*REQUIRED ACTION*:
Find the line below with "Source code" and the line with "- David II may die if he tries to pro this.". Output them and the lines between, exactly, but not the pictures.

(Document images with source code)
○ ○ ○ ○ ○ ○ ○

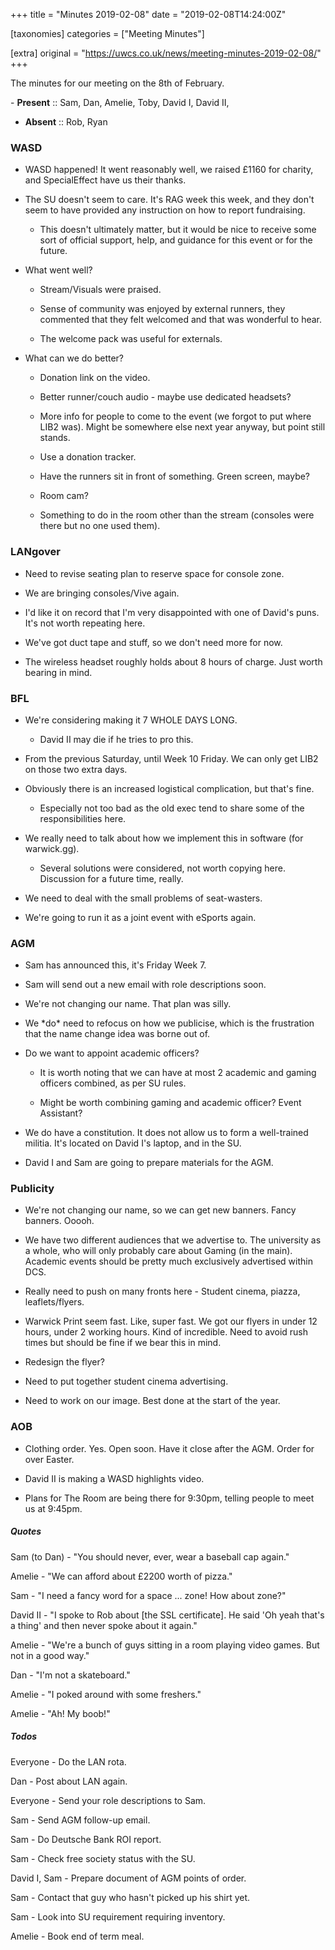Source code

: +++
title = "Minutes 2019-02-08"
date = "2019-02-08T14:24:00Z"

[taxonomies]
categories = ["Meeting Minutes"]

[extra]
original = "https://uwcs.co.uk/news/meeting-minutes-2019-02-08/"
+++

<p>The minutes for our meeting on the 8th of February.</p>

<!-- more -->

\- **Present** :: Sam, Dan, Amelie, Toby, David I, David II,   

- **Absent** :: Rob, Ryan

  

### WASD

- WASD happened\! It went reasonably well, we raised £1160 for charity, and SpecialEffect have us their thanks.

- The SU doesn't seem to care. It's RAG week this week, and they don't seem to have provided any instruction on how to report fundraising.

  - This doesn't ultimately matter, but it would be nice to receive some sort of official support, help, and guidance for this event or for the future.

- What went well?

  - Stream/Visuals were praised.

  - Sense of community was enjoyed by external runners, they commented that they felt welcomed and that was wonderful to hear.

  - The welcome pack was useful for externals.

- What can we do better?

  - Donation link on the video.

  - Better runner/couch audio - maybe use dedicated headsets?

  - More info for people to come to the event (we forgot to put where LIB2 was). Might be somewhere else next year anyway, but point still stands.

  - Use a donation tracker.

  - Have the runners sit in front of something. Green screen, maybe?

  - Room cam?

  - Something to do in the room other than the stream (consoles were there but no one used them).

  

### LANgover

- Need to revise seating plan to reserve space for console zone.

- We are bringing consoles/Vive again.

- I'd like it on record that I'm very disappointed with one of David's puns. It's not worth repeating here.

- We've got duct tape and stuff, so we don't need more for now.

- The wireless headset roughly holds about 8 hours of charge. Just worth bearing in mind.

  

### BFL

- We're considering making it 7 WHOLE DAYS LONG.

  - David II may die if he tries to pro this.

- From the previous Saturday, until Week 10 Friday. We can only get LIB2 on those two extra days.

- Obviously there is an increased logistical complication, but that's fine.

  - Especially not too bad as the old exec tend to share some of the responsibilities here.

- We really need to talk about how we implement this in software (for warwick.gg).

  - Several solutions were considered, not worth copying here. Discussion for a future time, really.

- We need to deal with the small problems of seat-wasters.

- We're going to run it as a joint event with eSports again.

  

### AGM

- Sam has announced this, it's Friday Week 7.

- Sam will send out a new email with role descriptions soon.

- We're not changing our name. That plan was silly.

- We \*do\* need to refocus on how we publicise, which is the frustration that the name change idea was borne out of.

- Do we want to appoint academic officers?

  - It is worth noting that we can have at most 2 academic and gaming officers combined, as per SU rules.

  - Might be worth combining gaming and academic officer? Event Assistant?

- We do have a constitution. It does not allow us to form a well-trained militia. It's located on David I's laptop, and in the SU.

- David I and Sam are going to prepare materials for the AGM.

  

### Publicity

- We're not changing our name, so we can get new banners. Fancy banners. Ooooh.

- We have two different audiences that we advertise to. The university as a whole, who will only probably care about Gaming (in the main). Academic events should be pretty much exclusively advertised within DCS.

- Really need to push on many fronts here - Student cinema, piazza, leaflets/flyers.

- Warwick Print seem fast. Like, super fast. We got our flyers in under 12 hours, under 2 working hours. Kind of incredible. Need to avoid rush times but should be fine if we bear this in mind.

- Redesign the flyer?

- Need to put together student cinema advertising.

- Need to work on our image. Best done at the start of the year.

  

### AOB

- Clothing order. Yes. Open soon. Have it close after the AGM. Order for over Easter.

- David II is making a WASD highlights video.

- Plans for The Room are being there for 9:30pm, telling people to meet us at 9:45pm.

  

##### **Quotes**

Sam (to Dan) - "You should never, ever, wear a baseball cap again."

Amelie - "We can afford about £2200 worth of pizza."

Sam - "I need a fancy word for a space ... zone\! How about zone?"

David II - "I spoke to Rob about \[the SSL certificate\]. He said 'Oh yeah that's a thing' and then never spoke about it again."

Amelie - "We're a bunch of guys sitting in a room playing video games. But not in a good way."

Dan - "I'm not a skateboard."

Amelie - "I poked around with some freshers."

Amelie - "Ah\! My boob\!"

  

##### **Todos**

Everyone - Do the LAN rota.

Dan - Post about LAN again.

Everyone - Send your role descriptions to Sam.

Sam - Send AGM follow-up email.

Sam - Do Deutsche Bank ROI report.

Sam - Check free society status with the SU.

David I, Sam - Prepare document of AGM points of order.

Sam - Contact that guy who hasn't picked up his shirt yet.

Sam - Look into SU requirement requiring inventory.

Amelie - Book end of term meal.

○ ○ ○ ○ ○ ○ ○

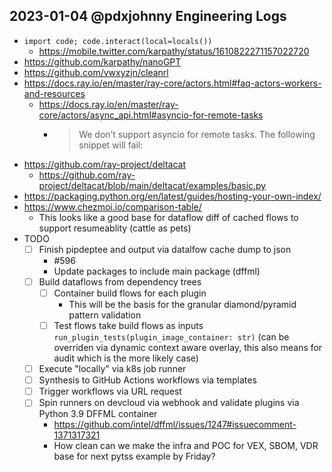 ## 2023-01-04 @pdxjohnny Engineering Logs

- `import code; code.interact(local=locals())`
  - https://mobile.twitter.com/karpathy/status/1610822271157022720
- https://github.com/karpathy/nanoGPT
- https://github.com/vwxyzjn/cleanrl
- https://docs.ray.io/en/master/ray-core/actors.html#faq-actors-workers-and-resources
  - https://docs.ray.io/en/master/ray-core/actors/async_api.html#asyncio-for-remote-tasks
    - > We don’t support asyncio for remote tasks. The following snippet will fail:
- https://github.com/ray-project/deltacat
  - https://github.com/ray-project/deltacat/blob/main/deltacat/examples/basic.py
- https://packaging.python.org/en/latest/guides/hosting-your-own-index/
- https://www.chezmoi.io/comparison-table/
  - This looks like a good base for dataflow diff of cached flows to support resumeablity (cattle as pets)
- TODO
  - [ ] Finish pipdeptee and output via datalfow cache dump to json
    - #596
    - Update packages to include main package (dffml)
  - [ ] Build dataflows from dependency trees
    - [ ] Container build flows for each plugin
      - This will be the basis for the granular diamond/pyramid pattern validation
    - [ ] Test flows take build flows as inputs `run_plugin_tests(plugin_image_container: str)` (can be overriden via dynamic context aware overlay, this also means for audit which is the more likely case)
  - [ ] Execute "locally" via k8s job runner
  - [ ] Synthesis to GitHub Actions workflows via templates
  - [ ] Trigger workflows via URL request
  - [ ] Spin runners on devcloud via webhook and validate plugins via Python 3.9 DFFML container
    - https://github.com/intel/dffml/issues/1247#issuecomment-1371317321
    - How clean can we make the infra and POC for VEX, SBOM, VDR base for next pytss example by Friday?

○ ○ ○ ○ ○ ○ ○

*ANSWER AREA*:
Source code

: +++
title = "Minutes 2019-02-08"
date = "2019-02-08T14:24:00Z"

[taxonomies]
categories = ["Meeting Minutes"]

[extra]
original = "https://uwcs.co.uk/news/meeting-minutes-2019-02-08/"
+++

<p>The minutes for our meeting on the 8th of February.</p>

<!-- more -->

\- **Present** :: Sam, Dan, Amelie, Toby, David I, David II,   

- **Absent** :: Rob, Ryan

  

### WASD

- WASD happened\! It went reasonably well, we raised £1160 for charity, and SpecialEffect have us their thanks.

- The SU doesn't seem to care. It's RAG week this week, and they don't seem to have provided any instruction on how to report fundraising.

  - This doesn't ultimately matter, but it would be nice to receive some sort of official support, help, and guidance for this event or for the future.

- What went well?

  - Stream/Visuals were praised.

  - Sense of community was enjoyed by external runners, they commented that they felt welcomed and that was wonderful to hear.

  - The welcome pack was useful for externals.

- What can we do better?

  - Donation link on the video.

  - Better runner/couch audio - maybe use dedicated headsets?

  - More info for people to come to the event (we forgot to put where LIB2 was). Might be somewhere else next year anyway, but point still stands.

  - Use a donation tracker.

  - Have the runners sit in front of something. Green screen, maybe?

  - Room cam?

  - Something to do in the room other than the stream (consoles were there but no one used them).

  

### LANgover

- Need to revise seating plan to reserve space for console zone.

- We are bringing consoles/Vive again.

- I'd like it on record that I'm very disappointed with one of David's puns. It's not worth repeating here.

- We've got duct tape and stuff, so we don't need more for now.

- The wireless headset roughly holds about 8 hours of charge. Just worth bearing in mind.

  

### BFL

- We're considering making it 7 WHOLE DAYS LONG.

  - David II may die if he tries to pro this.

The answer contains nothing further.